Matthew 11:1-11 (quickview) : GREAT EXPECTATIONS, AND RECOGNIZING THE MIRACULOUS

“Why do I feel depressed right now, when I’m supposed to feel happy?” “Why do I feel frustrated right now, when I’m supposed to feel joyful?” “This isn’t the way it was supposed to be. This isn’t what I was expecting.” What kind of person am I describing? It could be someone who is having a difficult time as they go through the Christmas season. But this morning, I’m describing to you someone that might surprise you. I’m describing John the Baptist.

What, you might ask. I thought he was one of that strong, faithful prophet that was sent before Jesus to get people ready for the arrival of the Christ. He was the forerunner, the baptizer. How could he say to himself that he’s depressed or confused or frustrated? How could that be?

This morning, we’re going to see how that could be. Even though John the Baptist was the greatest of all the prophets to come before Jesus, he had some moments of doubt and depression and frustration. And in a way, that’s good news for you. He was a human being, just like you. Don’t you have moments of depression, moments of doubt, and frustration? It happens, even to Christians. It happens, especially during the month of December. I read an article the other day that described how the months of December and January have the highest occurrences of heart attacks, depression, suicide attempts, domestic disputes – all those things happen, even among Christians. Why? I thought this was the month when we were supposed to be the most peaceful and joyful! Let’s look at what John the Baptist was struggling with, and as we do, we’ll learn a little bit about ourselves, and where we can find comfort and hope, especially during those times when we are having difficult moments.

We meet John the Baptist this morning in prison. Last week, we saw him freely preaching in the desert around the Jordan River and baptizing people. While he was out there, he didn’t hold anything back. He called sin, sin. And one of the sins he spoke against was the sin of adultery. King Herod, at that time, had committed that sin – he had stolen his brother’s wife. And John was outspoken about that. He told the people that Herod and his new wife were sinners. Herod’s new wife didn’t like that. And so, Herod had John the Baptist arrested and thrown into prison. His ministry at the Jordan River was over.

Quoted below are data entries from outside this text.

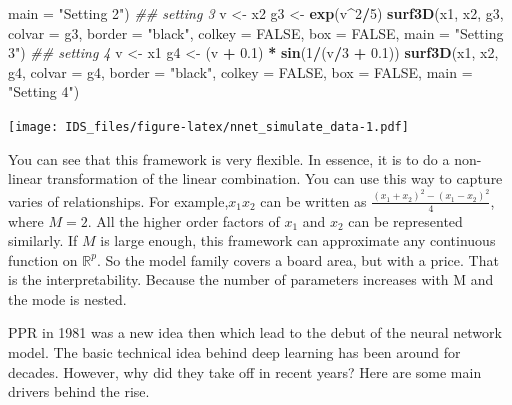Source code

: \documentclass[12pt,]{krantz}
\makeatletter
\newenvironment{Shaded}{\begin{snugshade}}{\end{snugshade}}
\newcommand{\CommentTok}[1]{\textcolor[rgb]{0.37,0.37,0.37}{\textit{#1}}}
\newcommand{\DataTypeTok}[1]{\textcolor[rgb]{0.27,0.27,0.27}{#1}}
\newcommand{\DecValTok}[1]{\textcolor[rgb]{0.06,0.06,0.06}{#1}}
\newcommand{\FloatTok}[1]{\textcolor[rgb]{0.06,0.06,0.06}{#1}}
\newcommand{\KeywordTok}[1]{\textcolor[rgb]{0.27,0.27,0.27}{\textbf{#1}}}
\newcommand{\NormalTok}[1]{#1}
\newcommand{\OperatorTok}[1]{\textcolor[rgb]{0.43,0.43,0.43}{\textbf{#1}}}
\newcommand{\OtherTok}[1]{\textcolor[rgb]{0.37,0.37,0.37}{#1}}
\newcommand{\StringTok}[1]{\textcolor[rgb]{0.5,0.5,0.5}{#1}}
\newenvironment{kframe}{%
\medskip{}
\setlength{\fboxsep}{.8em}
 \def\at@end@of@kframe{}%
 \ifinner\ifhmode%
  \def\at@end@of@kframe{\end{minipage}}%
  \begin{minipage}{\columnwidth}%
 \fi\fi%
 \def\FrameCommand##1{\hskip\@totalleftmargin \hskip-\fboxsep
 \colorbox{shadecolor}{##1}\hskip-\fboxsep
     \hskip-\linewidth \hskip-\@totalleftmargin \hskip\columnwidth}%
 \MakeFramed {\advance\hsize-\width
   \@totalleftmargin\z@ \linewidth\hsize
   \@setminipage}}%
 {\par\unskip\endMakeFramed%
 \at@end@of@kframe}
\renewenvironment{Shaded}{\begin{kframe}}{\end{kframe}}
\makeatother
\begin{document}
\begin{Shaded}
\begin{Highlighting}[]
    \DataTypeTok{main =} \StringTok{"Setting 2"}\NormalTok{)}
\CommentTok{## setting 3}
\NormalTok{v <-}\StringTok{ }\NormalTok{x2}
\NormalTok{g3 <-}\StringTok{ }\KeywordTok{exp}\NormalTok{(v}\OperatorTok{^}\DecValTok{2}\OperatorTok{/}\DecValTok{5}\NormalTok{)}
\KeywordTok{surf3D}\NormalTok{(x1, x2, g3, }\DataTypeTok{colvar =}\NormalTok{ g3, }\DataTypeTok{border =} \StringTok{"black"}\NormalTok{, }\DataTypeTok{colkey =} \OtherTok{FALSE}\NormalTok{, }\DataTypeTok{box =} \OtherTok{FALSE}\NormalTok{, }
    \DataTypeTok{main =} \StringTok{"Setting 3"}\NormalTok{)}
\CommentTok{## setting 4}
\NormalTok{v <-}\StringTok{ }\NormalTok{x1}
\NormalTok{g4 <-}\StringTok{ }\NormalTok{(v }\OperatorTok{+}\StringTok{ }\FloatTok{0.1}\NormalTok{) }\OperatorTok{*}\StringTok{ }\KeywordTok{sin}\NormalTok{(}\DecValTok{1}\OperatorTok{/}\NormalTok{(v}\OperatorTok{/}\DecValTok{3} \OperatorTok{+}\StringTok{ }\FloatTok{0.1}\NormalTok{))}
\KeywordTok{surf3D}\NormalTok{(x1, x2, g4, }\DataTypeTok{colvar =}\NormalTok{ g4, }\DataTypeTok{border =} \StringTok{"black"}\NormalTok{, }\DataTypeTok{colkey =} \OtherTok{FALSE}\NormalTok{, }\DataTypeTok{box =} \OtherTok{FALSE}\NormalTok{, }
    \DataTypeTok{main =} \StringTok{"Setting 4"}\NormalTok{)}
\end{Highlighting}
\end{Shaded}

\texttt{[image: IDS\_files/figure-latex/nnet\_simulate\_data-1.pdf]}

You can see that this framework is very flexible. In essence, it is to do a non-linear transformation of the linear combination. You can use this way to capture varies of relationships. For example,\(x_{1}x_{2}\) can be written as \(\frac{(x_{1}+x_{2})^{2}-(x_{1}-x_{2})^{2}}{4}\), where \(M=2\). All the higher order factors of \(x_1\) and \(x_2\) can be represented similarly. If \(M\) is large enough, this framework can approximate any continuous function on \(\mathbb{R}^{p}\). So the model family covers a board area, but with a price. That is the interpretability. Because the number of parameters increases with M and the mode is nested.

PPR in 1981 was a new idea then which lead to the debut of the neural network model. The basic technical idea behind deep learning has been around for decades. However, why did they take off in recent years? Here are some main drivers behind the rise.
\end{document}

And as John sat in that cold, damp, musty, dirty prison cell, he probably had a lot of time to think. And he probably had some expectations too. We don’t know exactly what he was expecting, but he may have thought to himself, “I won’t be in this prison for long. After all, I’m the forerunner of the Messiah. God will get me out of here in no time.” Or maybe he thought to himself, “Now that Jesus is preaching, he’ll put everyone in their place – he’ll judge King Herod, he’ll judge those Pharisees and Sadducees. Finally, justice will be served, because the Messiah is here, and he’s going to lay down the law.” Perhaps those were some of John’s expectations.